By A Staff Writer
Entrepreneurs in developing countries who assume they will have the same legal, governmental and institutional protections as their counterparts in the West will fail. To succeed, they need to build trust within the existing structures–and in Trust: Creating the Foundation for Entrepreneurship in Developing Countries (Published by Penguin, Rs 499) Tarun Khanna shows how it’s done.
Entrepreneurial ventures often fail in the developing world because of the lack of something taken for granted in the developed world: trust. Over centuries, the developed world has built customs and institutions such as enforceable contracts, an impartial legal system and credible regulatory bodies–and even unofficial but respected sources of information such as Yelp and Consumer Reports–that have created a high level of what scholar and entrepreneur Tarun Khanna calls “ambient trust.”
This is not the case in the developing world. But Khanna shows that rather than become casualties of mistrust, smart entrepreneurs can adopt the mindset that, like it or not, it’s up to them to weave their own independent web of trust–with their employees, their partners, their clients, their customers and society as a whole. This can be challenging and it requires innovative approaches in places where the level of societal mistrust is so high that an official certification of quality simply arouses suspicion–and lowers sales! Using vivid examples from Brazil, China, India, Mexico and elsewhere, Khanna’s stories show how entrepreneurs can build on existing customs and practices instead of trying to push against them. He highlights the role new technologies can play (but cautions that these are not panaceas) and explains how entrepreneurs can find dependable partners in national and local governments to create impact at scale.
As far back as the 18th century, Adam Smith recognized trust as what Khanna calls “the hidden engine of economic progress.” “Frankness and openness conciliate confidence,” Smith wrote. “We trust the man who seems willing to trust us.” That kind of confidence is critical to entrepreneurial success, but in the developing world entrepreneurs have to establish it through their own efforts. As Khanna puts it, “The entrepreneur must not just create; she must create the conditions to create.”
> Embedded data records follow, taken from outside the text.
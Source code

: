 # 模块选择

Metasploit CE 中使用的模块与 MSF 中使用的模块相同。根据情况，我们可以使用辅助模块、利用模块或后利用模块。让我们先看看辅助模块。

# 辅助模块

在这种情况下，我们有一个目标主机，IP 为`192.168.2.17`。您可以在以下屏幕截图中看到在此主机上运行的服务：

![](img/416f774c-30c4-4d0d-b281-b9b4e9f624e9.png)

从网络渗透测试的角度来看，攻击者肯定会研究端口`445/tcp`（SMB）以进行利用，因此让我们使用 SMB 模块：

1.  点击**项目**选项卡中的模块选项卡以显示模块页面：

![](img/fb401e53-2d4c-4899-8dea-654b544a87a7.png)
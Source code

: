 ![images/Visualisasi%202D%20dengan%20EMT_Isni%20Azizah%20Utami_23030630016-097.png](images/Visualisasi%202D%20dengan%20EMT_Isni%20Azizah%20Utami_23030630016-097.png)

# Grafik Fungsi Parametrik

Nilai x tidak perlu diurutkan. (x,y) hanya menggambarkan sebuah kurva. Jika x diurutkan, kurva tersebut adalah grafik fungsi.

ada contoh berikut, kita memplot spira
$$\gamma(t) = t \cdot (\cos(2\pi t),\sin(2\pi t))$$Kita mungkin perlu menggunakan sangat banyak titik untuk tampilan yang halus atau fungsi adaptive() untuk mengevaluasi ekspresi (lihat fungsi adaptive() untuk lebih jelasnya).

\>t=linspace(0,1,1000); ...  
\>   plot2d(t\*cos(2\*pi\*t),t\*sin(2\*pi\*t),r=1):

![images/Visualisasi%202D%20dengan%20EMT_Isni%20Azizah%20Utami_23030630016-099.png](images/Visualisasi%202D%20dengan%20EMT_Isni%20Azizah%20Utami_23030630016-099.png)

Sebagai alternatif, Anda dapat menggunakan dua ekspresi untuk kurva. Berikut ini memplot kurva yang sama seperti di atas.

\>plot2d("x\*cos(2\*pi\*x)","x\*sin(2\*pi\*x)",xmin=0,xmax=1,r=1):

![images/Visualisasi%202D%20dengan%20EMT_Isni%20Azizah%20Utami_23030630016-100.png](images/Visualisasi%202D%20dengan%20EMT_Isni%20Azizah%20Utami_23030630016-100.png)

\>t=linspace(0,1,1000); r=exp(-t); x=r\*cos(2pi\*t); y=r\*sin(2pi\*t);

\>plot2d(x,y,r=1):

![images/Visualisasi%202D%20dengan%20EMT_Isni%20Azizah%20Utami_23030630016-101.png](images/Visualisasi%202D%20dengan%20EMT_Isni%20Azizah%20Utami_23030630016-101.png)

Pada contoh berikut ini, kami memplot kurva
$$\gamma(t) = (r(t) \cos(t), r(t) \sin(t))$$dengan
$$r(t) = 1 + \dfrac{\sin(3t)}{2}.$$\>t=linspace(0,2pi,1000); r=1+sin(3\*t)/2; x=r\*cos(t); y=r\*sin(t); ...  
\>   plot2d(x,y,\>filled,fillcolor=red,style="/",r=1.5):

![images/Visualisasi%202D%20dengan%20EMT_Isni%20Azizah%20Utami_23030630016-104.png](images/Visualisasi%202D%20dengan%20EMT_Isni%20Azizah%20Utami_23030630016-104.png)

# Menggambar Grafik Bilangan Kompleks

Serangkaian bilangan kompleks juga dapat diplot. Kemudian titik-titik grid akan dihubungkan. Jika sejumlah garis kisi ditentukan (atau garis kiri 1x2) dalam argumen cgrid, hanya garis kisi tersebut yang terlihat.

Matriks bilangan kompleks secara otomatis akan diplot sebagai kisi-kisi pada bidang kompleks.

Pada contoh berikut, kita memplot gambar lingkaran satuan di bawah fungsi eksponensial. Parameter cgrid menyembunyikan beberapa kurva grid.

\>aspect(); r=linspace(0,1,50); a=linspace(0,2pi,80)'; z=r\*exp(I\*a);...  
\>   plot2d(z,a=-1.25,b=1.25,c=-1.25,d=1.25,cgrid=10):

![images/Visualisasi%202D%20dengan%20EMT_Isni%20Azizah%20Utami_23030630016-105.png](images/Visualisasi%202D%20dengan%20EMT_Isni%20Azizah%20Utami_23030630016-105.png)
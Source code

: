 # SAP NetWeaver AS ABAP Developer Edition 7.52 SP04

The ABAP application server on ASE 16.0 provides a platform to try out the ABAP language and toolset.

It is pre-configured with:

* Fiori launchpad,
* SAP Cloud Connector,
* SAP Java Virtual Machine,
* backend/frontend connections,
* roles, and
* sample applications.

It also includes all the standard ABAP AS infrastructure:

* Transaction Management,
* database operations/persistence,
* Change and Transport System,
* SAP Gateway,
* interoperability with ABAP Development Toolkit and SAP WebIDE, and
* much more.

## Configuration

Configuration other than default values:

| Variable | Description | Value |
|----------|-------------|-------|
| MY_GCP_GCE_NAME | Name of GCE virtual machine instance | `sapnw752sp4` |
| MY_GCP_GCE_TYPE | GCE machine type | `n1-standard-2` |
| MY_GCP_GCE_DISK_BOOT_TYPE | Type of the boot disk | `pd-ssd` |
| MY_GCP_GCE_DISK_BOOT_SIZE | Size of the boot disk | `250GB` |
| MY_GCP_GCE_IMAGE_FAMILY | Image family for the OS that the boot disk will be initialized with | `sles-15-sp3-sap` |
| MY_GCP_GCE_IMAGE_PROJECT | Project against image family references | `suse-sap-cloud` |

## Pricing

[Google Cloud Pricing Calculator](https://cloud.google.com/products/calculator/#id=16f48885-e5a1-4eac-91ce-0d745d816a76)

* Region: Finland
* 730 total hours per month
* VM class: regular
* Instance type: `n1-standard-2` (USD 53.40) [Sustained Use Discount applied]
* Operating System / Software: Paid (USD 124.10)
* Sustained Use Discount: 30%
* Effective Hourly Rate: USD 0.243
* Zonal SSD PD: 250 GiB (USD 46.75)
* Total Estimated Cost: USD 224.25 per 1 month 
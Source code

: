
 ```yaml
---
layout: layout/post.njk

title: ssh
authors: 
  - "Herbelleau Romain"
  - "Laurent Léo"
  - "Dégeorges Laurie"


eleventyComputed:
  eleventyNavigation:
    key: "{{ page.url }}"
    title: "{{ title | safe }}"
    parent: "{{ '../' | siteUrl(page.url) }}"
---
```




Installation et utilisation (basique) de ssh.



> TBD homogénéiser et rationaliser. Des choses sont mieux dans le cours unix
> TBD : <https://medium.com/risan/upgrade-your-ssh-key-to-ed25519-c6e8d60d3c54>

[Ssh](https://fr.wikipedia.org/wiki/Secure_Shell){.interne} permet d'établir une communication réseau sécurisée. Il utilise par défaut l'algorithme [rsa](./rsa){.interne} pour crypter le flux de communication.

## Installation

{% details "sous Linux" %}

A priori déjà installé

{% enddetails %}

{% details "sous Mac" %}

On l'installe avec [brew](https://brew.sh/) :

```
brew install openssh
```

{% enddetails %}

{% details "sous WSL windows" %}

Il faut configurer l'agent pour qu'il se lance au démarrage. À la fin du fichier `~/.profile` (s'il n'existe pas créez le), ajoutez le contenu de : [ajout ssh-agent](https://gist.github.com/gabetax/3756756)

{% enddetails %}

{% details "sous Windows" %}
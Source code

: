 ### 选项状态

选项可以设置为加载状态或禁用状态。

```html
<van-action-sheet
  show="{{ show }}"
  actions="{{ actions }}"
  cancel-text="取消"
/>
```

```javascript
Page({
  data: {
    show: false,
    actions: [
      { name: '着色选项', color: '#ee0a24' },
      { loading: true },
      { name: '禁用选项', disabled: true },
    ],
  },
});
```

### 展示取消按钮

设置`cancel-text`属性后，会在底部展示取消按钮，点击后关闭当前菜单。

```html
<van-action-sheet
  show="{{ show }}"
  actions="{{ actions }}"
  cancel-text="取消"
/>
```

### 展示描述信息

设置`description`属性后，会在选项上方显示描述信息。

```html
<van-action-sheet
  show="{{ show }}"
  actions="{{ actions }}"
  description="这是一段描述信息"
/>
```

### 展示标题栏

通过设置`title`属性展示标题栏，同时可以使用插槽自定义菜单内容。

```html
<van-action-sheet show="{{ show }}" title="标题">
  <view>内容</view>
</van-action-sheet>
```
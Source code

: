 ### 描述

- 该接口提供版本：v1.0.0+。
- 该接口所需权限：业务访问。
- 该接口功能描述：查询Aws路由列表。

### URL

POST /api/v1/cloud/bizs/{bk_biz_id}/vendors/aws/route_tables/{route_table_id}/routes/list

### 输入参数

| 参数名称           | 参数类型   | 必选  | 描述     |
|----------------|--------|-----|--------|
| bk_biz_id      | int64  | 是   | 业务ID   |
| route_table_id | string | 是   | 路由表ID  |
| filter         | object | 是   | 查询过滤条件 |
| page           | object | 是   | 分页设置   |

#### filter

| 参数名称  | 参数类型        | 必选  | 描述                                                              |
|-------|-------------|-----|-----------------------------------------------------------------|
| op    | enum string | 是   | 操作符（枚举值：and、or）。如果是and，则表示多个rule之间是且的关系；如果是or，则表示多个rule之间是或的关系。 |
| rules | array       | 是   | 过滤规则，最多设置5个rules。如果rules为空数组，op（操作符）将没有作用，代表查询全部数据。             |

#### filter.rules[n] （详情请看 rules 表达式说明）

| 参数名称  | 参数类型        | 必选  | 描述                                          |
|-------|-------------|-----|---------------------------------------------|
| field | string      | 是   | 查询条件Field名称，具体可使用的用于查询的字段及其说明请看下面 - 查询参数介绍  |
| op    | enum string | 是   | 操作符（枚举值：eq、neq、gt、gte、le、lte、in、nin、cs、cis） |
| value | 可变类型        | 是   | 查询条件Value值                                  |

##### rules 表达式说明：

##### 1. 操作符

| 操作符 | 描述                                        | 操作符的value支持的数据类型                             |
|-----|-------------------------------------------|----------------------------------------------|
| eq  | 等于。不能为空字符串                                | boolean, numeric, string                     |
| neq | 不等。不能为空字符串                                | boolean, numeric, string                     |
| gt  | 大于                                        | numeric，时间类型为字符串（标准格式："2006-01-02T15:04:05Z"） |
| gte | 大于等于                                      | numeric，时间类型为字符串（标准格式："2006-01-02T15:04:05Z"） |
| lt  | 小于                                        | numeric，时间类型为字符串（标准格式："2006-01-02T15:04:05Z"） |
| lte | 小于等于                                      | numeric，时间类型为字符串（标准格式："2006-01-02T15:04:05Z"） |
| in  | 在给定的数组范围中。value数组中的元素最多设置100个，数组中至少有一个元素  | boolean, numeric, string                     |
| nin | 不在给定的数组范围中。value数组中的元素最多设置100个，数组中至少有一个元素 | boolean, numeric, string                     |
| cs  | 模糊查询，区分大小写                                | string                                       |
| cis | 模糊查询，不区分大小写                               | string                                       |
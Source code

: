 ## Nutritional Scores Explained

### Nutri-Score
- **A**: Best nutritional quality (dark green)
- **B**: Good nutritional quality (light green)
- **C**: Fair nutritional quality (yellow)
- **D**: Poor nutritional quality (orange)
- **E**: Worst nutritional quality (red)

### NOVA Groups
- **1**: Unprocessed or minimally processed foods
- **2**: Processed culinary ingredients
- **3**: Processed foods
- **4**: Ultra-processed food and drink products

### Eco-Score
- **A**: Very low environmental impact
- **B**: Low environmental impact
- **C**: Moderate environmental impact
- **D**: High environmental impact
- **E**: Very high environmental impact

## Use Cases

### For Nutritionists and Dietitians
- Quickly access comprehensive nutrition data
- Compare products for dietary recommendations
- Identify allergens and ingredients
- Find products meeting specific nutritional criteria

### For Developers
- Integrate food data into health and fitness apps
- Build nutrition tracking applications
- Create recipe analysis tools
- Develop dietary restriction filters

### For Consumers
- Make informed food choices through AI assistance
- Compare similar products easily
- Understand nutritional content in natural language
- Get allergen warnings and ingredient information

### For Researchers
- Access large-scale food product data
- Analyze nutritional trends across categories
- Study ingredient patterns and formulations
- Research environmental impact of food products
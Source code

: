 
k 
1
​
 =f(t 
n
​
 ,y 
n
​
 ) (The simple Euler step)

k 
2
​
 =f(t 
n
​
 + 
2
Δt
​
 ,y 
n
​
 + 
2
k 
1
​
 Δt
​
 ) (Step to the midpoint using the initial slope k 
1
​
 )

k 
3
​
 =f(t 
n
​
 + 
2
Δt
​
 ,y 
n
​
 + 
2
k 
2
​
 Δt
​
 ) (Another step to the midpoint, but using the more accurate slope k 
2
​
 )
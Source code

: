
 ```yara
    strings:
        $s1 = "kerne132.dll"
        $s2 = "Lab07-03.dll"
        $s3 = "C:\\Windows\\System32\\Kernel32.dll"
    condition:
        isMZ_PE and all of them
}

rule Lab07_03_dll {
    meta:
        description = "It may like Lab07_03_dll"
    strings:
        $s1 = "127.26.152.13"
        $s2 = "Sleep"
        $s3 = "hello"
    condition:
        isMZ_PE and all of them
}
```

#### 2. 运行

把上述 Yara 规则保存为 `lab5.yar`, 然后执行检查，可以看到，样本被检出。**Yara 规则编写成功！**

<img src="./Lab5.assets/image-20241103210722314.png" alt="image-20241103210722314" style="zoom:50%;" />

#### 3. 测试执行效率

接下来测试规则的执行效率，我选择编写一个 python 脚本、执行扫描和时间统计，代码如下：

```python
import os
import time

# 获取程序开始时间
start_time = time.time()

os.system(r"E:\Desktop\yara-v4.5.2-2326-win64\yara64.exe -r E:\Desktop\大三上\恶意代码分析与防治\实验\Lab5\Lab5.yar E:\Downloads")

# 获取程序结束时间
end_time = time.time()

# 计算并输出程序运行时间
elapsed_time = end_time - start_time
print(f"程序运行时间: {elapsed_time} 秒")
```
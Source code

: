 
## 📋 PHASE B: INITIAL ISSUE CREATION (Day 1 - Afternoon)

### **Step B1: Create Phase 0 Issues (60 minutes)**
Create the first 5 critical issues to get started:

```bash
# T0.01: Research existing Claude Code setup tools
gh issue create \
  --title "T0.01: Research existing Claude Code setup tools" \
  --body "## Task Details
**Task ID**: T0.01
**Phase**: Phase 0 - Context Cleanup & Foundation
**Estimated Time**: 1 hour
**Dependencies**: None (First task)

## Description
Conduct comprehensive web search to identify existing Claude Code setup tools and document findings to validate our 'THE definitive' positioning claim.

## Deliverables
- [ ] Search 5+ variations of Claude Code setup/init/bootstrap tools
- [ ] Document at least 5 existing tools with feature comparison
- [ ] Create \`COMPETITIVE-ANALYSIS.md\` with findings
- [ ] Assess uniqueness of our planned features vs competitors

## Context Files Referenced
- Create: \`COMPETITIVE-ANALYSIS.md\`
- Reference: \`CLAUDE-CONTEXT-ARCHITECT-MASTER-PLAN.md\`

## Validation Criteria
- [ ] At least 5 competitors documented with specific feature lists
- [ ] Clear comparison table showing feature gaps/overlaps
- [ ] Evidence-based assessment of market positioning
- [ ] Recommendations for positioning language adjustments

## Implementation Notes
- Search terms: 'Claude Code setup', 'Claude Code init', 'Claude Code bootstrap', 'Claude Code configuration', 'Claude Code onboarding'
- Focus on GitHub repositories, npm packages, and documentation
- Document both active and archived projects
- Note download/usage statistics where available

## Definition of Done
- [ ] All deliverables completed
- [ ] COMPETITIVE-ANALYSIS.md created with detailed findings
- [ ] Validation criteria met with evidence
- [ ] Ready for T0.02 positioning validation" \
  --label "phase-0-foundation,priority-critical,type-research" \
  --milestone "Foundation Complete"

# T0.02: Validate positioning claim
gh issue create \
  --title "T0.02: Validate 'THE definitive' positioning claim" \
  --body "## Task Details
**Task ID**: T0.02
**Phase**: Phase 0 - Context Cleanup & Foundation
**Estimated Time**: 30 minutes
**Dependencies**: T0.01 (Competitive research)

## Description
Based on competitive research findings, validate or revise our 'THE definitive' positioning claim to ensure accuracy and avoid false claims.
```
About the Author: Tarun Khanna is the Jorge Paulo Lemann Professor at the Harvard Business School, where he has sought for two decades to study the drivers of entrepreneurship in emerging markets as a means of economic and social development.
In 2007, he was nominated Young Global Leader (under 40) by the World Economic Forum; and in 2009, elected as a Fellow of the Academy of International Business. In 2015, he was named by the Government of India to chair the national commission to help shape the fabric of India’s entrepreneurial ecosystem. In 2016, the Academy of Management recognized him as Eminent Scholar for Lifetime Achievement in the field of International Management. In 2018, the Government of India named him to its commission to help select India’s Institutes of Eminence, the project to enhance India’s leading Universities for the future.